• DIRECTIONS:
Look through the records below for the line with "- Would coordination". Return that line and each one after it up to and including the line with "Linked Data and, by", exactly.

◇ ◇ ◇

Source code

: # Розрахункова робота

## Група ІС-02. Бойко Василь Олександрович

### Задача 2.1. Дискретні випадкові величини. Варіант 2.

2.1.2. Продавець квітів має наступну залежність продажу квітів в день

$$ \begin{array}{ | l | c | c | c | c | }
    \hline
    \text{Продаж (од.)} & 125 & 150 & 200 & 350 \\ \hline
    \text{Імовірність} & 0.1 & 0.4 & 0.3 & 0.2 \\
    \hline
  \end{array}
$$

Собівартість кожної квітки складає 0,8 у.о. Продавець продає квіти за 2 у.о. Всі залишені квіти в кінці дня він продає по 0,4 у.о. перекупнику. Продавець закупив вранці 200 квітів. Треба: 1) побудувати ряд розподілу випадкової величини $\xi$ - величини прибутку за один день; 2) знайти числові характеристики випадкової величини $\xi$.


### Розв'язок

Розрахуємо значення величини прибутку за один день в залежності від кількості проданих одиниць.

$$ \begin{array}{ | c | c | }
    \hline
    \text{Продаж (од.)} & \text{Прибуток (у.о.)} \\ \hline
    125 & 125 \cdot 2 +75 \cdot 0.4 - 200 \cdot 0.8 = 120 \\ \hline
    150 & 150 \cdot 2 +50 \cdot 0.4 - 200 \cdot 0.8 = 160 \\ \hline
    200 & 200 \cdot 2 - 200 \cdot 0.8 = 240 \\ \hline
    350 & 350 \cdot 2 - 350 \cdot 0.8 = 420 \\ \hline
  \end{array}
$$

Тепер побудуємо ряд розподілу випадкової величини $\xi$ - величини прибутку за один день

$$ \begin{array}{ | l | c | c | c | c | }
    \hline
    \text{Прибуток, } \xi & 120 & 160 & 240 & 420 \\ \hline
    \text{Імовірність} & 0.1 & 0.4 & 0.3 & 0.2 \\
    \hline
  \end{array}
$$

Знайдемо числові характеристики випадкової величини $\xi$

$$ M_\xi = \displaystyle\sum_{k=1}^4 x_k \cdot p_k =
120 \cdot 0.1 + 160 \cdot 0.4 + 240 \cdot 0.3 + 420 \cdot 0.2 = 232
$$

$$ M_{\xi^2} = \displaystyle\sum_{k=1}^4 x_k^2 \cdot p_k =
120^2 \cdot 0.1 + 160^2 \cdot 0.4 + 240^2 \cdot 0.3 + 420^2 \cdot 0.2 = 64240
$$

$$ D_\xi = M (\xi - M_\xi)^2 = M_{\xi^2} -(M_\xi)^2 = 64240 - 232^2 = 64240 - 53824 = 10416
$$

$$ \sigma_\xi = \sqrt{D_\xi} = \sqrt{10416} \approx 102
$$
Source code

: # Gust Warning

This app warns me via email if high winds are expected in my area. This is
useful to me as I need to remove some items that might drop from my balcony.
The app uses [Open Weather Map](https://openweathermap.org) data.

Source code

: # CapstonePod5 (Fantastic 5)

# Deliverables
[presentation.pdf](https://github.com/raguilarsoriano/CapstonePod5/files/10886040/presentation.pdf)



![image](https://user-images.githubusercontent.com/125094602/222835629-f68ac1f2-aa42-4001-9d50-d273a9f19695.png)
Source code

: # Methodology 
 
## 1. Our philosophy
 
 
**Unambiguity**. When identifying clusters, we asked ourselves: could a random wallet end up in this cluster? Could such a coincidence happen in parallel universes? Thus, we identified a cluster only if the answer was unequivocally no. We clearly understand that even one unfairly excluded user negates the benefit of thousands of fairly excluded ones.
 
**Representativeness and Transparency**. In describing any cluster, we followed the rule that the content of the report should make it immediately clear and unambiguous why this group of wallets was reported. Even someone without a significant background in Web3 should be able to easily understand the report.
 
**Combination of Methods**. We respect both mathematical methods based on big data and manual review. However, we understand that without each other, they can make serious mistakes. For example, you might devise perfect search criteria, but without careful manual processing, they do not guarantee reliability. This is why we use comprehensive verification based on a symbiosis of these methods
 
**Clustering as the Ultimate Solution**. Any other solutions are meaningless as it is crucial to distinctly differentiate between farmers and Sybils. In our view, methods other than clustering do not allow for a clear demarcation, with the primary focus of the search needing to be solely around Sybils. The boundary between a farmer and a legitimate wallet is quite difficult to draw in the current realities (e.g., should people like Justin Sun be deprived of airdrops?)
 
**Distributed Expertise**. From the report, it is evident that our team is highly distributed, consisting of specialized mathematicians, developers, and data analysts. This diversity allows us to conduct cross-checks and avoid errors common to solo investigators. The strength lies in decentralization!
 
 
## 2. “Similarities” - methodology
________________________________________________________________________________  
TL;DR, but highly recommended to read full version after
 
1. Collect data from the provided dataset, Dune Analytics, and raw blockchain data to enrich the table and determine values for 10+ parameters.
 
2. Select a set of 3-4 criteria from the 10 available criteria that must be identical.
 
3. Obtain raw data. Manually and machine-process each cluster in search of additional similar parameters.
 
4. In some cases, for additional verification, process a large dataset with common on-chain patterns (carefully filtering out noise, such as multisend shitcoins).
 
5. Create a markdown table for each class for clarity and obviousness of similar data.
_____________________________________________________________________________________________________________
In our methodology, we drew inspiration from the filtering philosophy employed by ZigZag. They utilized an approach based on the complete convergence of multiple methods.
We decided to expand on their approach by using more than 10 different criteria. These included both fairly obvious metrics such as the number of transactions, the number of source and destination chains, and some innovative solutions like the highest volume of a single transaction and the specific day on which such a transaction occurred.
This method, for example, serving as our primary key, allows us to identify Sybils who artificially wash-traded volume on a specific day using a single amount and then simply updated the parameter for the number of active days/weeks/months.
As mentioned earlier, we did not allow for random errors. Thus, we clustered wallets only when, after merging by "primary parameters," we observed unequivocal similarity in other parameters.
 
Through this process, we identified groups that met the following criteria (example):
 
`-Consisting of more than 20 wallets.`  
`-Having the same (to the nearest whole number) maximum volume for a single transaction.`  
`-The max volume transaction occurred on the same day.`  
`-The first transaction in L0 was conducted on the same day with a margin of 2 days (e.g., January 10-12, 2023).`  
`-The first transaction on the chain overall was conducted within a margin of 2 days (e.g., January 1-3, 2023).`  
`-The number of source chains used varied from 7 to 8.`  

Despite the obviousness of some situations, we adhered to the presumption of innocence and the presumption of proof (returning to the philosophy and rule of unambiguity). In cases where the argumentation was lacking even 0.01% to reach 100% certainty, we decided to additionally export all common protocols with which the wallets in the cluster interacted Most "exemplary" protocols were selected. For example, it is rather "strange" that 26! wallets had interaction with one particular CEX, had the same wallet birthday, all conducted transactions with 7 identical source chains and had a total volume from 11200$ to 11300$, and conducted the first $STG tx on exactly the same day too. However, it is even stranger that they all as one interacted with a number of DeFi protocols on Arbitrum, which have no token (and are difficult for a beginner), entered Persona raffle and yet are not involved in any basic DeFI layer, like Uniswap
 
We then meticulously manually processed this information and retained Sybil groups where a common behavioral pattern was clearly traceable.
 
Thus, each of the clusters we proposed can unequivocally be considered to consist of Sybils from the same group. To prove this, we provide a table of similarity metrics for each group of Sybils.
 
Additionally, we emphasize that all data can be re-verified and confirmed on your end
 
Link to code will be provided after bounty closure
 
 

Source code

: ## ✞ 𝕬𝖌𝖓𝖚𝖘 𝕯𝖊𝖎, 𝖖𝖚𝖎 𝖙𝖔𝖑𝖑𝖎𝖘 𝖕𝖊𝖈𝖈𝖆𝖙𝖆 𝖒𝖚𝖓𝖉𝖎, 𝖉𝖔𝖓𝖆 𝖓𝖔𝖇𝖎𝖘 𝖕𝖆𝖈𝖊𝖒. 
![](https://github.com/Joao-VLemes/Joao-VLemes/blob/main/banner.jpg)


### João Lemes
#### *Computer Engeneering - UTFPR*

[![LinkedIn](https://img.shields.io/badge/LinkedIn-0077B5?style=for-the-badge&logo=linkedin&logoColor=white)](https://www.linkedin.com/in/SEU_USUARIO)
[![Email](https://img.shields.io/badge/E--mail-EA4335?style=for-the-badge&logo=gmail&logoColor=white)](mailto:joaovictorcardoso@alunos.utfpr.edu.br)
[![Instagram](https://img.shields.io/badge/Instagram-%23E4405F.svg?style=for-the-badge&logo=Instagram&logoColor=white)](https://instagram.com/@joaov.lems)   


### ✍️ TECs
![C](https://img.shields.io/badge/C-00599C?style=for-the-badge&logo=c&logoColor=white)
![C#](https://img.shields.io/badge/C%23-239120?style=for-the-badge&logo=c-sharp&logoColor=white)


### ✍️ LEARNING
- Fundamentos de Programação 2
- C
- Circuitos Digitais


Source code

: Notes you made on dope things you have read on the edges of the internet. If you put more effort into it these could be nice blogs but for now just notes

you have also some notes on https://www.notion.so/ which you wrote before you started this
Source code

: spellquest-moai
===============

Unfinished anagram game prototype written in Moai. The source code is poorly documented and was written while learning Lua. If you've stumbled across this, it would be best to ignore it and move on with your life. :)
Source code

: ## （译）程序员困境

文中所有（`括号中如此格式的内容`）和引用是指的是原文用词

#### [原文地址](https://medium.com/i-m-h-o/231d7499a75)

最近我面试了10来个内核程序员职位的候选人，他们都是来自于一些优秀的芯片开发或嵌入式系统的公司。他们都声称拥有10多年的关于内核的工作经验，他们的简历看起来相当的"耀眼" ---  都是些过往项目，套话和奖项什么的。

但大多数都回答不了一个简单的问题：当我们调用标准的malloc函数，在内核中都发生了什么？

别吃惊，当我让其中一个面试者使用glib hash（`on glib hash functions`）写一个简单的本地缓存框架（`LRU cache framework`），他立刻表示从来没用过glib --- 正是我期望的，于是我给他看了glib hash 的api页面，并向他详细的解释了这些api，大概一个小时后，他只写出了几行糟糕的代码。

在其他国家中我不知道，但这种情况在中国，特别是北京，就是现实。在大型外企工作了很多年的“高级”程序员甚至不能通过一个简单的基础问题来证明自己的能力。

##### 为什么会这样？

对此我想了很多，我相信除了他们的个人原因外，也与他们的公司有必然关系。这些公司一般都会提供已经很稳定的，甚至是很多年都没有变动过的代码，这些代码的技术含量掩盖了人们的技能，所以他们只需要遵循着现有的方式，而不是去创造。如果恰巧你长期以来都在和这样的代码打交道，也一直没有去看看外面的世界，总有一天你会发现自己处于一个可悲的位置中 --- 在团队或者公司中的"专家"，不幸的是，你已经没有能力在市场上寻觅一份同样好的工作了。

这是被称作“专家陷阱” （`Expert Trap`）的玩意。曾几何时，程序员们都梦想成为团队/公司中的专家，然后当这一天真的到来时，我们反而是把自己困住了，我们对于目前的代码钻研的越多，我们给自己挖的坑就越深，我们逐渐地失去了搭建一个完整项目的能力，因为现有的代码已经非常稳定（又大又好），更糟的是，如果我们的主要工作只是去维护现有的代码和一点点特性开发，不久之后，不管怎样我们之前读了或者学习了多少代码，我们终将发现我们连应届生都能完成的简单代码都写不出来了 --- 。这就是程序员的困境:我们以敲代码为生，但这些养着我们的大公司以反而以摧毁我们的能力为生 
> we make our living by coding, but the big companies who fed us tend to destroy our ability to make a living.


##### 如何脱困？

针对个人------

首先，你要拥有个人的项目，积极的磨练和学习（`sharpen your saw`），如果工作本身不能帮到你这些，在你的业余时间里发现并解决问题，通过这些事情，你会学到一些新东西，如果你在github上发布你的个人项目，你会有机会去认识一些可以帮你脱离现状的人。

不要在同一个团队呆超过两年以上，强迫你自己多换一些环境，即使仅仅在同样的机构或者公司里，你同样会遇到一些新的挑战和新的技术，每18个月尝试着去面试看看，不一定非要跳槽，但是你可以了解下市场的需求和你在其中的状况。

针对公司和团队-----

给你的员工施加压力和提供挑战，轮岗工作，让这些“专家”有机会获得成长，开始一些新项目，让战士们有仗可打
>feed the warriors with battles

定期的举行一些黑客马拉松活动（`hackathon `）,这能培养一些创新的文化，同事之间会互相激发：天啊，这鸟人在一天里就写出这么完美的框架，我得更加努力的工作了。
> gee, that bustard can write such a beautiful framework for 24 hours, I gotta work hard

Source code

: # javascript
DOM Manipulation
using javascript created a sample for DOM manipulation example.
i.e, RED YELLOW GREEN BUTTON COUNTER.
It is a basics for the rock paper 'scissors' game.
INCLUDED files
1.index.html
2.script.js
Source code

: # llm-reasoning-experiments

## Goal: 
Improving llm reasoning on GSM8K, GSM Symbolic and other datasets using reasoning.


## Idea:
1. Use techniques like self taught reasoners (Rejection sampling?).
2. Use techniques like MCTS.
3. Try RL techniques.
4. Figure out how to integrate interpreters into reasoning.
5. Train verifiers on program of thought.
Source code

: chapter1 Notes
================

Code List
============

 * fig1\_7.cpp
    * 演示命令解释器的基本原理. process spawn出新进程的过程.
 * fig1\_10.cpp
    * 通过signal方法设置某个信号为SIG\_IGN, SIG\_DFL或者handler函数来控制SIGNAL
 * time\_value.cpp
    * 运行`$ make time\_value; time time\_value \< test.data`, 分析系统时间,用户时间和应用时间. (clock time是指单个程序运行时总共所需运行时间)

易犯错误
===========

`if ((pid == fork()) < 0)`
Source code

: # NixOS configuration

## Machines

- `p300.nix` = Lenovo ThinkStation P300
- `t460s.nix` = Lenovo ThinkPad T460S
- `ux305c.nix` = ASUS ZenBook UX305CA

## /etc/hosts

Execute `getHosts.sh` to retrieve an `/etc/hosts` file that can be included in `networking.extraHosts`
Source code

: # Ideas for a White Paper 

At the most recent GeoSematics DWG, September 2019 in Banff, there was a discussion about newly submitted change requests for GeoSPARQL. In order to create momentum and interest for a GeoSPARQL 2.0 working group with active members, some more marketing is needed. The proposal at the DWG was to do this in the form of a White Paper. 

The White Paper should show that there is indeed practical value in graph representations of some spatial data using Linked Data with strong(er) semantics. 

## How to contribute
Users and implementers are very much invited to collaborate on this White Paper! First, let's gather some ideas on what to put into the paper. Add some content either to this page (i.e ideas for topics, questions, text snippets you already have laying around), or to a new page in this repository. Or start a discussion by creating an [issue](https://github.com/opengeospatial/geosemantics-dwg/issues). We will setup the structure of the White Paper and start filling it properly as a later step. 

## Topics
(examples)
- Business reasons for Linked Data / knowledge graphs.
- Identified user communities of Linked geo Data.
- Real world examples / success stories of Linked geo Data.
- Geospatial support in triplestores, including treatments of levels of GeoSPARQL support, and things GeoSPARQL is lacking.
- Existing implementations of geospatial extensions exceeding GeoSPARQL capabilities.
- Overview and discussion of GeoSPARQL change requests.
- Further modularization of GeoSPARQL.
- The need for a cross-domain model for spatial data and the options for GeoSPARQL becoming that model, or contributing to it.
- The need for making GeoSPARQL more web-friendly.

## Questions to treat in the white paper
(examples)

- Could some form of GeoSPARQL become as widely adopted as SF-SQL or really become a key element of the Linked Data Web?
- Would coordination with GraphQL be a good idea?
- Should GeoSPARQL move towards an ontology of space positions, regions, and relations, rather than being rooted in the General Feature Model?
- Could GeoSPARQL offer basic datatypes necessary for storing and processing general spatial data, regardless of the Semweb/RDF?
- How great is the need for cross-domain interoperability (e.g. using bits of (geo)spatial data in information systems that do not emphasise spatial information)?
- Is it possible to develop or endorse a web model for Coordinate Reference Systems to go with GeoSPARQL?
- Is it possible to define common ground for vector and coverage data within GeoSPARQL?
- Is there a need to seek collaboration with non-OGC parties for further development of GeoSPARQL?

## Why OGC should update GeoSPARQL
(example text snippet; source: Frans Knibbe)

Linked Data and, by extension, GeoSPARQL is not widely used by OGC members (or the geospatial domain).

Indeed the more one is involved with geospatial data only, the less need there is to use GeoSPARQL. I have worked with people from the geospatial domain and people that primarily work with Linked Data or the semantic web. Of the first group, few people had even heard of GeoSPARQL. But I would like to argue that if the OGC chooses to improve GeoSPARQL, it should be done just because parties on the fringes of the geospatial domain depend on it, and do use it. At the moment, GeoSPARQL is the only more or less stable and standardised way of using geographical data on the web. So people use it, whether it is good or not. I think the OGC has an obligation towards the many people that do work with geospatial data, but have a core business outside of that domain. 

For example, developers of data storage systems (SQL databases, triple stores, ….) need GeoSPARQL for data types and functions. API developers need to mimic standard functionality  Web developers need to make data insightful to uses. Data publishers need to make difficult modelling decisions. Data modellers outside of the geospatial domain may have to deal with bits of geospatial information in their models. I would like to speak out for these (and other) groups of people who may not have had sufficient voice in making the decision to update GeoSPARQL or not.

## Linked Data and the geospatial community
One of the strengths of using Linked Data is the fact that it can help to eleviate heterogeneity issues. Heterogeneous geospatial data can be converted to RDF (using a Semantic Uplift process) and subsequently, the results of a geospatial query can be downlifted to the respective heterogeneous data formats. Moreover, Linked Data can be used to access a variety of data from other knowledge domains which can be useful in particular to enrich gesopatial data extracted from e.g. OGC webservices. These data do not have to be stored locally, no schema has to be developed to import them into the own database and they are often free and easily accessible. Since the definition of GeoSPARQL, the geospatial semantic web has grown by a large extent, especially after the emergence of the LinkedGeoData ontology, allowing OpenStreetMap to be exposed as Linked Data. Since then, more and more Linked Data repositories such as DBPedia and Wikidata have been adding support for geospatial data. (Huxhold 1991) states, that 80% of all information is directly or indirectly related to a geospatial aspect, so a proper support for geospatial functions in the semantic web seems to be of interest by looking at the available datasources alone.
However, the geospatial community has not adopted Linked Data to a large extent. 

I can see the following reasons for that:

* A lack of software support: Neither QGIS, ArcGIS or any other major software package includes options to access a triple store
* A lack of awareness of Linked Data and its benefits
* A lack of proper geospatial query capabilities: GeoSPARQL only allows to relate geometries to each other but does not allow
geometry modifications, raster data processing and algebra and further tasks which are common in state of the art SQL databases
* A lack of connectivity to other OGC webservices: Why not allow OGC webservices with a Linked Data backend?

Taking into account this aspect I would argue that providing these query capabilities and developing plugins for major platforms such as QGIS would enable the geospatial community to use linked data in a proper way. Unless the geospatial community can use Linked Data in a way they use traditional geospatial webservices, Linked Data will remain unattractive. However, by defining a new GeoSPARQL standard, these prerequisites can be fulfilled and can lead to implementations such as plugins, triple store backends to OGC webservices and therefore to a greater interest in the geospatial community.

◇ ◇ ◇

• TASK RESPONSE:
- Would coordination with GraphQL be a good idea?
- Should GeoSPARQL move towards an ontology of space positions, regions, and relations, rather than being rooted in the General Feature Model?
- Could GeoSPARQL offer basic datatypes necessary for storing and processing general spatial data, regardless of the Semweb/RDF?
- How great is the need for cross-domain interoperability (e.g. using bits of (geo)spatial data in information systems that do not emphasise spatial information)?
- Is it possible to develop or endorse a web model for Coordinate Reference Systems to go with GeoSPARQL?
- Is it possible to define common ground for vector and coverage data within GeoSPARQL?
- Is there a need to seek collaboration with non-OGC parties for further development of GeoSPARQL?

## Why OGC should update GeoSPARQL
(example text snippet; source: Frans Knibbe)

Linked Data and, by extension, GeoSPARQL is not widely used by OGC members (or the geospatial domain).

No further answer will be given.